SOURCE MATERIAL:
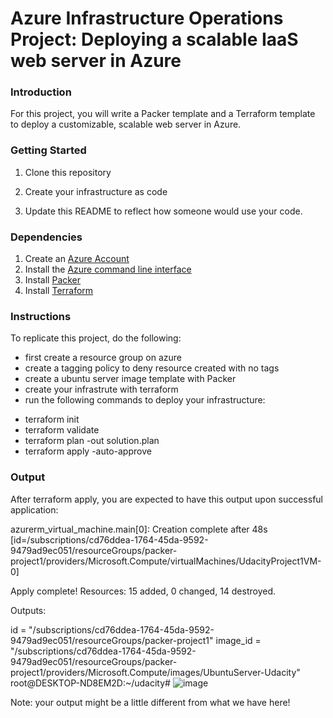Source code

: # Azure Infrastructure Operations Project: Deploying a scalable IaaS web server in Azure

### Introduction
For this project, you will write a Packer template and a Terraform template to deploy a customizable, scalable web server in Azure.

### Getting Started
1. Clone this repository

2. Create your infrastructure as code

3. Update this README to reflect how someone would use your code.

### Dependencies
1. Create an [Azure Account](https://portal.azure.com) 
2. Install the [Azure command line interface](https://docs.microsoft.com/en-us/cli/azure/install-azure-cli?view=azure-cli-latest)
3. Install [Packer](https://www.packer.io/downloads)
4. Install [Terraform](https://www.terraform.io/downloads.html)

### Instructions
To replicate this project, do the following:
* first create a resource group on azure
* create a tagging policy to deny resource created with no tags
* create a ubuntu server image template with Packer
* create your infrastrute with terraform
* run the following commands to deploy your infrastructure:
- terraform init
- terraform validate
- terraform plan -out solution.plan
- terraform apply -auto-approve

### Output
After terraform apply, you are expected to have this output upon successful application:

azurerm_virtual_machine.main[0]: Creation complete after 48s [id=/subscriptions/cd76ddea-1764-45da-9592-9479ad9ec051/resourceGroups/packer-project1/providers/Microsoft.Compute/virtualMachines/UdacityProject1VM-0]

Apply complete! Resources: 15 added, 0 changed, 14 destroyed.

Outputs:

id = "/subscriptions/cd76ddea-1764-45da-9592-9479ad9ec051/resourceGroups/packer-project1"
image_id = "/subscriptions/cd76ddea-1764-45da-9592-9479ad9ec051/resourceGroups/packer-project1/providers/Microsoft.Compute/images/UbuntuServer-Udacity"
root@DESKTOP-ND8EM2D:~/udacity#
![image](https://user-images.githubusercontent.com/54482726/184457389-fc915014-0f77-4175-81d4-402242a5d94b.png)


Note: your output might be a little different from what we have here!
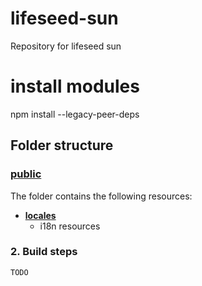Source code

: # lifeseed-sun

Repository for lifeseed sun

# install modules
npm install --legacy-peer-deps

## Folder structure

### [public](public/)

The folder contains the following resources:

- **[locales](public/locales)**
  - i18n resources

### 2. Build steps

``TODO``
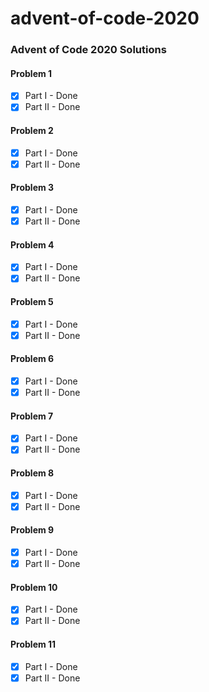 # advent-of-code-2020

### Advent of Code 2020 Solutions


#### Problem 1
- [x] Part I - Done
- [x] Part II - Done

#### Problem 2
- [x] Part I - Done
- [x] Part II - Done

#### Problem 3
- [x] Part I - Done
- [x] Part II - Done

#### Problem 4
- [x] Part I - Done
- [x] Part II - Done

#### Problem 5
- [x] Part I - Done
- [x] Part II - Done

#### Problem 6
- [x] Part I - Done
- [x] Part II - Done

#### Problem 7
- [x] Part I - Done
- [x] Part II - Done

#### Problem 8
- [x] Part I - Done
- [x] Part II - Done

#### Problem 9
- [x] Part I - Done
- [x] Part II - Done

#### Problem 10
- [x] Part I - Done
- [x] Part II - Done

#### Problem 11
- [x] Part I - Done
- [x] Part II - Done
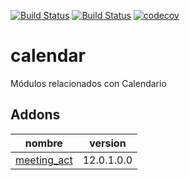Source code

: [![Build Status](https://runbot.nodrizatech.com/runbot/badge/30/12.0.svg)](https://runbot.nodrizatech.com/runbot/repo/https-github-com-odoonodrizatech-calendar-30)
[![Build Status](https://travis-ci.org/OdooNodrizaTech/calendar.svg?branch=12.0)](https://travis-ci.org/OdooNodrizaTech/calendar)
[![codecov](https://codecov.io/gh/OdooNodrizaTech/calendar/branch/12.0/graph/badge.svg)](https://codecov.io/gh/OdooNodrizaTech/calendar)

calendar
=========
Módulos relacionados con Calendario


Addons
----------------
nombre | version
--- | ---
[meeting_act](meeting_act/) | 12.0.1.0.0
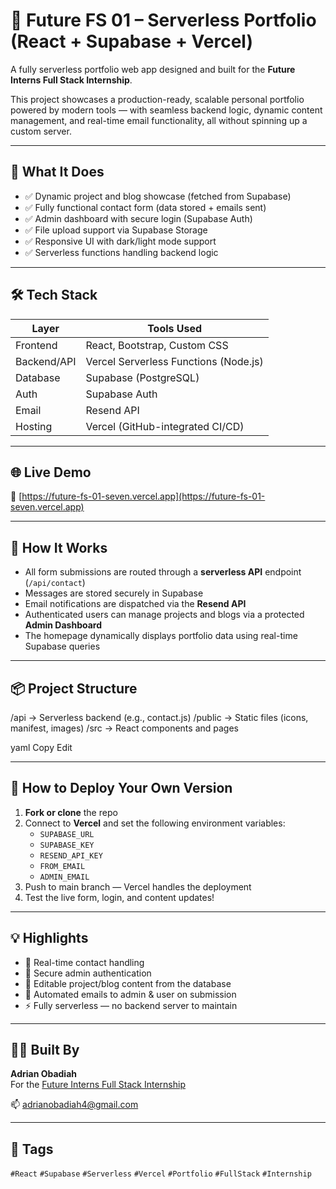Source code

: # 🚀 Future FS 01 – Serverless Portfolio (React + Supabase + Vercel)

A fully serverless portfolio web app designed and built for the **Future Interns Full Stack Internship**.

This project showcases a production-ready, scalable personal portfolio powered by modern tools — with seamless backend logic, dynamic content management, and real-time email functionality, all without spinning up a custom server.

---

## 🎯 What It Does

- ✅ Dynamic project and blog showcase (fetched from Supabase)
- ✅ Fully functional contact form (data stored + emails sent)
- ✅ Admin dashboard with secure login (Supabase Auth)
- ✅ File upload support via Supabase Storage
- ✅ Responsive UI with dark/light mode support
- ✅ Serverless functions handling backend logic

---

## 🛠 Tech Stack

| Layer        | Tools Used                            |
| ------------ | ------------------------------------- |
| Frontend     | React, Bootstrap, Custom CSS          |
| Backend/API  | Vercel Serverless Functions (Node.js) |
| Database     | Supabase (PostgreSQL)                 |
| Auth         | Supabase Auth                         |
| Email        | Resend API                            |
| Hosting      | Vercel (GitHub-integrated CI/CD)      |

---

## 🌐 Live Demo

🔗 [https://future-fs-01-seven.vercel.app](https://future-fs-01-seven.vercel.app)

---

## 🔐 How It Works

- All form submissions are routed through a **serverless API** endpoint (`/api/contact`)
- Messages are stored securely in Supabase
- Email notifications are dispatched via the **Resend API**
- Authenticated users can manage projects and blogs via a protected **Admin Dashboard**
- The homepage dynamically displays portfolio data using real-time Supabase queries

---

## 📦 Project Structure

/api → Serverless backend (e.g., contact.js)
/public → Static files (icons, manifest, images)
/src → React components and pages

yaml
Copy
Edit

---

## 🚀 How to Deploy Your Own Version

1. **Fork or clone** the repo
2. Connect to **Vercel** and set the following environment variables:
   - `SUPABASE_URL`
   - `SUPABASE_KEY`
   - `RESEND_API_KEY`
   - `FROM_EMAIL`
   - `ADMIN_EMAIL`
3. Push to main branch — Vercel handles the deployment
4. Test the live form, login, and content updates!

---

## 💡 Highlights

- 💬 Real-time contact handling
- 🔐 Secure admin authentication
- 📄 Editable project/blog content from the database
- 📩 Automated emails to admin & user on submission
- ⚡ Fully serverless — no backend server to maintain

---

## 👨‍💻 Built By

**Adrian Obadiah**  
For the [Future Interns Full Stack Internship](https://futureinterns.com)

📫 [adrianobadiah4@gmail.com](mailto:adrianobadiah4@gmail.com)

---

## 📎 Tags

`#React` `#Supabase` `#Serverless` `#Vercel` `#Portfolio` `#FullStack` `#Internship`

PROBLEM DESCRIPTION:
Reproduce every line from the entries that holds the word "stored".

OUTPUT:
- ✅ Fully functional contact form (data stored + emails sent)
- Messages are stored securely in Supabase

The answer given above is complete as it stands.